Comprendre les comportements autodestructeurs

Mordre ses ongles jusqu’à ressentir de la douleur, se gaver de malbouffe après une journée stressante ou ouvrir TikTok juste au moment de se mettre au travail ne sont pas seulement des habitudes irritantes. La science commence à percevoir ces comportements comme des stratégies de protection. D’après Charlie Heriot-Maitland, psychologue clinicien et auteur de Controlled Explosions in Mental Health, notre cerveau préfère infliger un “microdommage” contrôlé plutôt que de faire face à une menace plus grande et imprévisible.

Le cerveau à la recherche de survie

La neuroscience affective et la psychologie évolutive nous enseignent que notre cerveau n’est pas programmé pour notre bonheur, mais pour notre survie. Dans un monde moderne où nous ne chassons plus pour notre nourriture, les menaces émotionnelles, comme une critique de notre supérieur ou la peur d’échouer, activent les mêmes mécanismes d’alerte que ceux perçus par nos ancêtres face aux prédateurs.

Un système hypersensible

Notre système de détection des menaces est aujourd’hui hypersensible. En réponse à notre stress quotidien, le cerveau cherche une échappatoire, une sorte de “vannes de sécurité”. Ce besoin se traduit par ce que Heriot-Maitland appelle des “explosions contrôlées”.

Mordre ses ongles comme méthode de défense

Il peut sembler absurde de se ronger les ongles, mais cela peut être perçu comme protecteur. En se provoquant une petite douleur physique, on détourne l’attention d’une menace émotionnelle massive, difficile à gérer. Ce comportement devient alors une “signal cost” qui permet d’amortir une douleur émotionnelle perçue comme dévastatrice.

Procrastination : un mal mal compris

La procrastination n’est pas simplement de la paresse.
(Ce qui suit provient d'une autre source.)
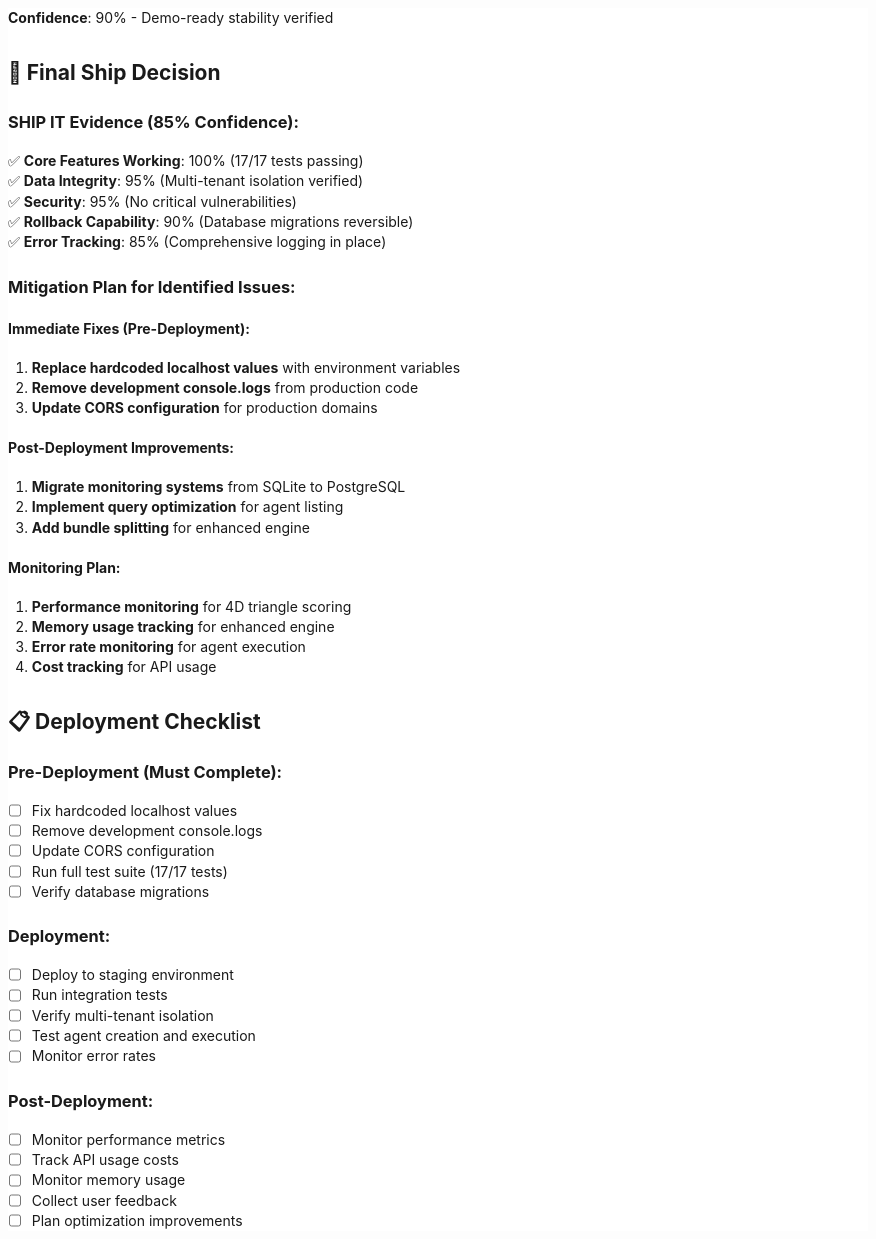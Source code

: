 **Confidence**: 90% - Demo-ready stability verified

## 🚀 Final Ship Decision

### **SHIP IT Evidence (85% Confidence):**

✅ **Core Features Working**: 100% (17/17 tests passing)  
✅ **Data Integrity**: 95% (Multi-tenant isolation verified)  
✅ **Security**: 95% (No critical vulnerabilities)  
✅ **Rollback Capability**: 90% (Database migrations reversible)  
✅ **Error Tracking**: 85% (Comprehensive logging in place)

### **Mitigation Plan for Identified Issues:**

#### **Immediate Fixes (Pre-Deployment):**
1. **Replace hardcoded localhost values** with environment variables
2. **Remove development console.logs** from production code
3. **Update CORS configuration** for production domains

#### **Post-Deployment Improvements:**
1. **Migrate monitoring systems** from SQLite to PostgreSQL
2. **Implement query optimization** for agent listing
3. **Add bundle splitting** for enhanced engine

#### **Monitoring Plan:**
1. **Performance monitoring** for 4D triangle scoring
2. **Memory usage tracking** for enhanced engine
3. **Error rate monitoring** for agent execution
4. **Cost tracking** for API usage

## 📋 Deployment Checklist

### **Pre-Deployment (Must Complete):**
- [ ] Fix hardcoded localhost values
- [ ] Remove development console.logs
- [ ] Update CORS configuration
- [ ] Run full test suite (17/17 tests)
- [ ] Verify database migrations

### **Deployment:**
- [ ] Deploy to staging environment
- [ ] Run integration tests
- [ ] Verify multi-tenant isolation
- [ ] Test agent creation and execution
- [ ] Monitor error rates

### **Post-Deployment:**
- [ ] Monitor performance metrics
- [ ] Track API usage costs
- [ ] Monitor memory usage
- [ ] Collect user feedback
- [ ] Plan optimization improvements
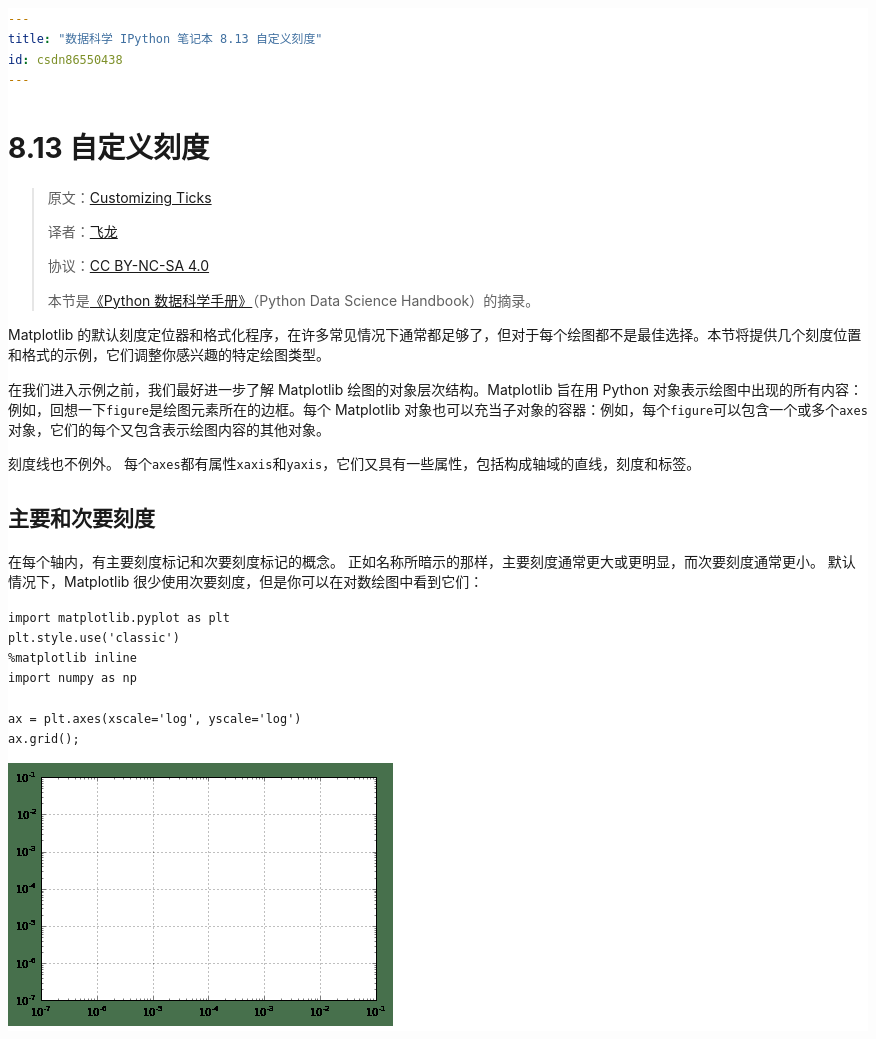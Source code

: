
 ```yaml
---
title: "数据科学 IPython 笔记本 8.13 自定义刻度"
id: csdn86550438
---
```


# 8.13 自定义刻度

> 原文：[Customizing Ticks](https://nbviewer.jupyter.org/github/donnemartin/data-science-ipython-notebooks/blob/master/matplotlib/04.10-Customizing-Ticks.ipynb)
> 
> 译者：[飞龙](https://github.com/wizardforcel)
> 
> 协议：[CC BY-NC-SA 4.0](http://creativecommons.org/licenses/by-nc-sa/4.0/)
> 
> 本节是[《Python 数据科学手册》](https://github.com/jakevdp/PythonDataScienceHandbook)（Python Data Science Handbook）的摘录。

Matplotlib 的默认刻度定位器和格式化程序，在许多常见情况下通常都足够了，但对于每个绘图都不是最佳选择。本节将提供几个刻度位置和格式的示例，它们调整你感兴趣的特定绘图类型。

在我们进入示例之前，我们最好进一步了解 Matplotlib 绘图的对象层次结构。Matplotlib 旨在用 Python 对象表示绘图中出现的所有内容：例如，回想一下`figure`是绘图元素所在的边框。每个 Matplotlib 对象也可以充当子对象的容器：例如，每个`figure`可以包含一个或多个`axes`对象，它们的每个又包含表示绘图内容的其他对象。

刻度线也不例外。 每个`axes`都有属性`xaxis`和`yaxis`，它们又具有一些属性，包括构成轴域的直线，刻度和标签。

## 主要和次要刻度

在每个轴内，有主要刻度标记和次要刻度标记的概念。 正如名称所暗示的那样，主要刻度通常更大或更明显，而次要刻度通常更小。 默认情况下，Matplotlib 很少使用次要刻度，但是你可以在对数绘图中看到它们：

```
import matplotlib.pyplot as plt
plt.style.use('classic')
%matplotlib inline
import numpy as np

ax = plt.axes(xscale='log', yscale='log')
ax.grid(); 
```

![png](../img/327f94462e58e4d19c825b3848e16296.png)

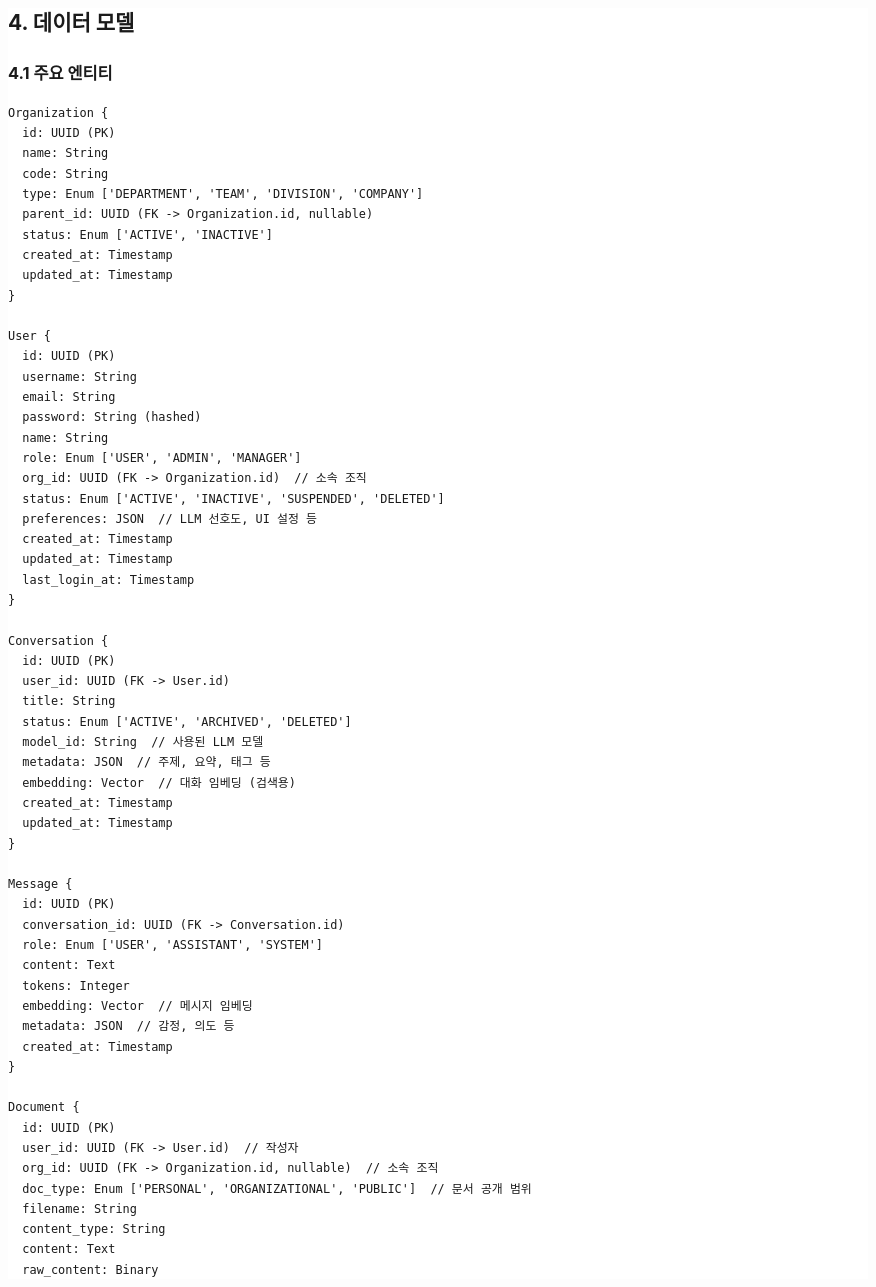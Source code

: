 ## 4. 데이터 모델

### 4.1 주요 엔티티

```
Organization {
  id: UUID (PK)
  name: String
  code: String
  type: Enum ['DEPARTMENT', 'TEAM', 'DIVISION', 'COMPANY']
  parent_id: UUID (FK -> Organization.id, nullable)
  status: Enum ['ACTIVE', 'INACTIVE']
  created_at: Timestamp
  updated_at: Timestamp
}

User {
  id: UUID (PK)
  username: String
  email: String
  password: String (hashed)
  name: String
  role: Enum ['USER', 'ADMIN', 'MANAGER']
  org_id: UUID (FK -> Organization.id)  // 소속 조직
  status: Enum ['ACTIVE', 'INACTIVE', 'SUSPENDED', 'DELETED']
  preferences: JSON  // LLM 선호도, UI 설정 등
  created_at: Timestamp
  updated_at: Timestamp
  last_login_at: Timestamp
}

Conversation {
  id: UUID (PK)
  user_id: UUID (FK -> User.id)
  title: String
  status: Enum ['ACTIVE', 'ARCHIVED', 'DELETED']
  model_id: String  // 사용된 LLM 모델
  metadata: JSON  // 주제, 요약, 태그 등
  embedding: Vector  // 대화 임베딩 (검색용)
  created_at: Timestamp
  updated_at: Timestamp
}

Message {
  id: UUID (PK)
  conversation_id: UUID (FK -> Conversation.id)
  role: Enum ['USER', 'ASSISTANT', 'SYSTEM']
  content: Text
  tokens: Integer
  embedding: Vector  // 메시지 임베딩
  metadata: JSON  // 감정, 의도 등
  created_at: Timestamp
}

Document {
  id: UUID (PK)
  user_id: UUID (FK -> User.id)  // 작성자
  org_id: UUID (FK -> Organization.id, nullable)  // 소속 조직
  doc_type: Enum ['PERSONAL', 'ORGANIZATIONAL', 'PUBLIC']  // 문서 공개 범위
  filename: String
  content_type: String
  content: Text
  raw_content: Binary
```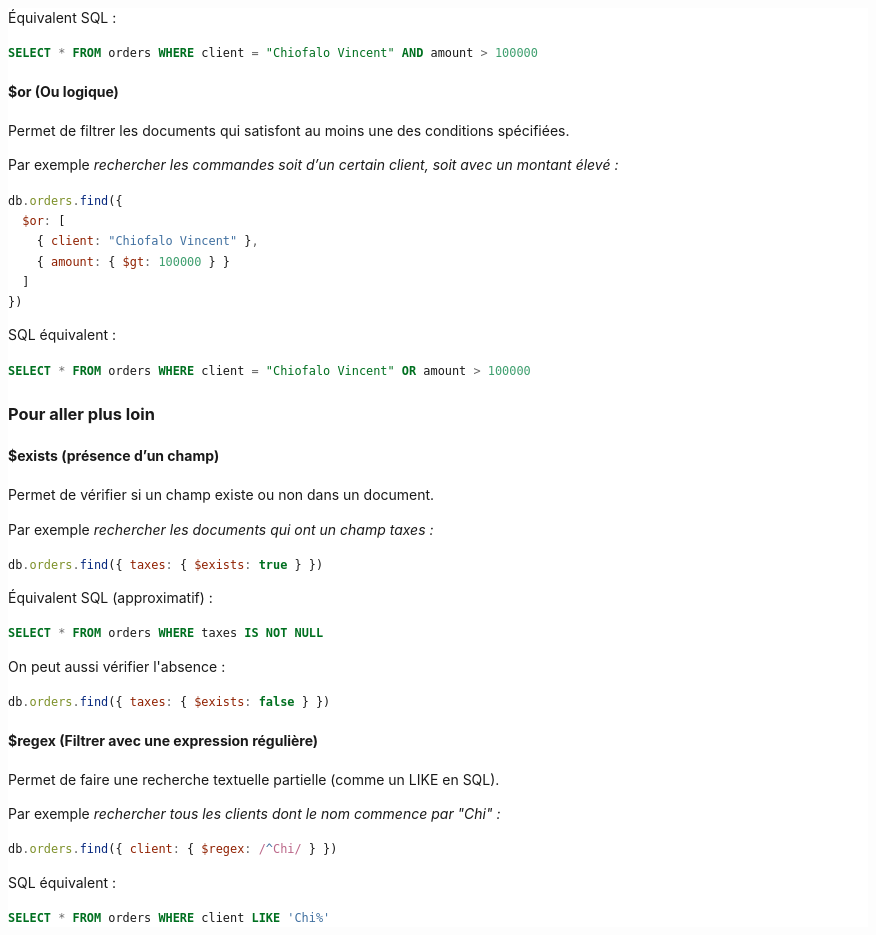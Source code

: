 Équivalent SQL :
```sql
SELECT * FROM orders WHERE client = "Chiofalo Vincent" AND amount > 100000
```

#### $or (Ou logique)

Permet de filtrer les documents qui satisfont au moins une des conditions spécifiées.

Par exemple *rechercher les commandes soit d’un certain client, soit avec un montant élevé :*
```js
db.orders.find({
  $or: [
    { client: "Chiofalo Vincent" },
    { amount: { $gt: 100000 } }
  ]
})
```

SQL équivalent :
```sql
SELECT * FROM orders WHERE client = "Chiofalo Vincent" OR amount > 100000
```

### Pour aller plus loin

#### $exists (présence d’un champ)

Permet de vérifier si un champ existe ou non dans un document.

Par exemple *rechercher les documents qui ont un champ taxes :*
```js
db.orders.find({ taxes: { $exists: true } })
```

Équivalent SQL (approximatif) :
```sql
SELECT * FROM orders WHERE taxes IS NOT NULL
```

On peut aussi vérifier l'absence :
```js
db.orders.find({ taxes: { $exists: false } })
```

#### $regex (Filtrer avec une expression régulière)

Permet de faire une recherche textuelle partielle (comme un LIKE en SQL).

Par exemple *rechercher tous les clients dont le nom commence par "Chi" :*
```js
db.orders.find({ client: { $regex: /^Chi/ } })
```

SQL équivalent :
```sql
SELECT * FROM orders WHERE client LIKE 'Chi%'
```

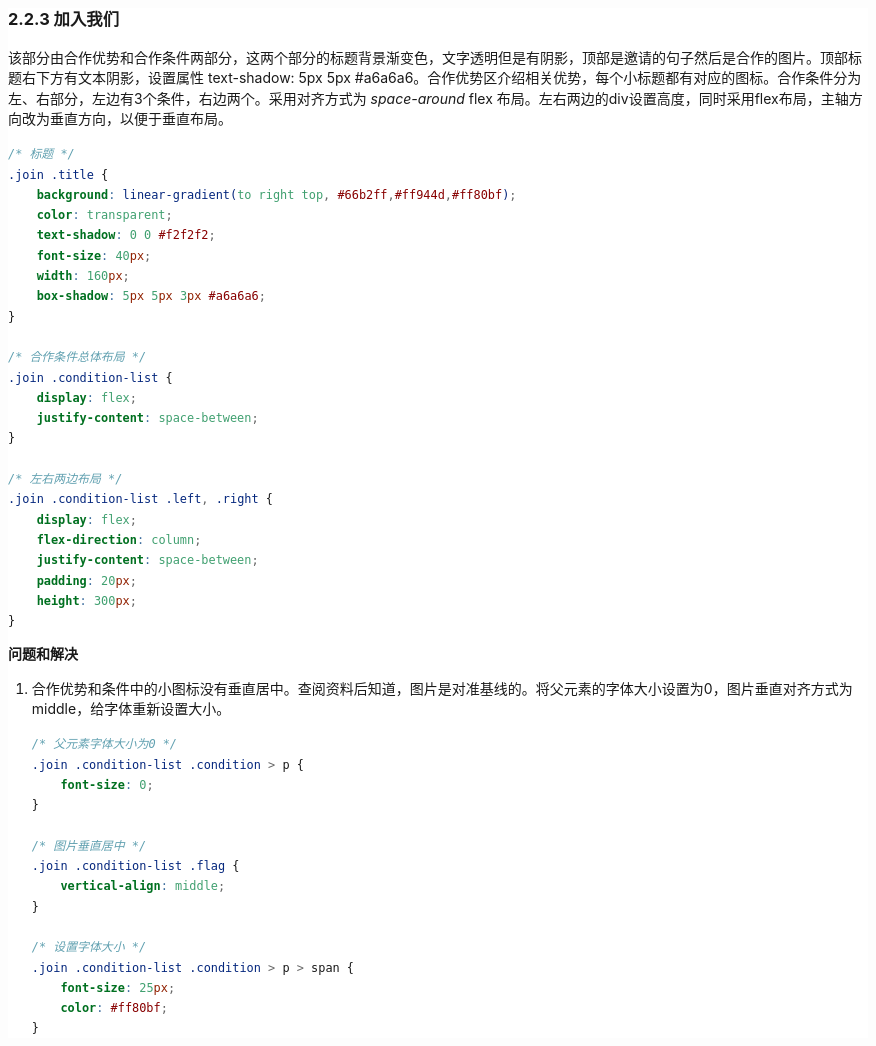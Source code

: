 ### 2.2.3 加入我们

该部分由合作优势和合作条件两部分，这两个部分的标题背景渐变色，文字透明但是有阴影，顶部是邀请的句子然后是合作的图片。顶部标题右下方有文本阴影，设置属性 text-shadow: 5px 5px #a6a6a6。合作优势区介绍相关优势，每个小标题都有对应的图标。合作条件分为左、右部分，左边有3个条件，右边两个。采用对齐方式为 *space-around* flex 布局。左右两边的div设置高度，同时采用flex布局，主轴方向改为垂直方向，以便于垂直布局。

```css
/* 标题 */
.join .title {
    background: linear-gradient(to right top, #66b2ff,#ff944d,#ff80bf);
    color: transparent;
    text-shadow: 0 0 #f2f2f2;
    font-size: 40px;
    width: 160px;
    box-shadow: 5px 5px 3px #a6a6a6;
}

/* 合作条件总体布局 */
.join .condition-list {
    display: flex;
    justify-content: space-between;
}

/* 左右两边布局 */
.join .condition-list .left, .right {
    display: flex;
    flex-direction: column;
    justify-content: space-between;
    padding: 20px;
    height: 300px;
}
```

**问题和解决**

1. 合作优势和条件中的小图标没有垂直居中。查阅资料后知道，图片是对准基线的。将父元素的字体大小设置为0，图片垂直对齐方式为middle，给字体重新设置大小。

   ```css
   /* 父元素字体大小为0 */
   .join .condition-list .condition > p {
       font-size: 0;
   }
   
   /* 图片垂直居中 */
   .join .condition-list .flag {
       vertical-align: middle;
   }
   
   /* 设置字体大小 */
   .join .condition-list .condition > p > span {
       font-size: 25px;
       color: #ff80bf;
   }
   ```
La littérature scientifique évoque le concept de self-handicapping, qui montre que nous nous imposons des obstacles pour protéger notre estime de soi. En ne préparant pas un examen et en échouant, on peut justifier notre échec par le manque d’effort. En revanche, échouer après avoir fait de notre mieux nous confronte à notre incompétence, un échec émotionnel bien plus douloureux.

Un mécanisme de survie

Ce mécanisme de protection ne se limite pas aux humains ; dans la nature, certains insectes se sacrifient pour sauver leur colonie. Nous sacrifions notre bien-être immédiat pour réduire un risque à long terme. Toutefois, ce système, conçu pour des situations extrêmes, n’est pas adapté à notre stress moderne, ce qui entraîne un cycle de comportements autodestructeurs.

Comment briser le cycle

Si l’on admet que se ronger les ongles ou procrastiner sont des mécanismes de défense, la solution repose sur la compréhension de ces comportements, plutôt que de lutter contre eux. Les thérapies modernes, comme la Thérapie Centrée sur la Compassion, suggèrent que le premier pas est d’explorer les raisons de ces habitudes.

Promouvoir la sécurité intérieure

Il est crucial de ne pas s’autocritiquer, car cela est perçu par le cerveau comme une menace additionnelle, exacerbant le besoin de recourir à des habitudes destructrices. En cultivant un environnement de sécurité, le cerveau n’aura pas besoin de provoquer ces “explosions contrôlées”.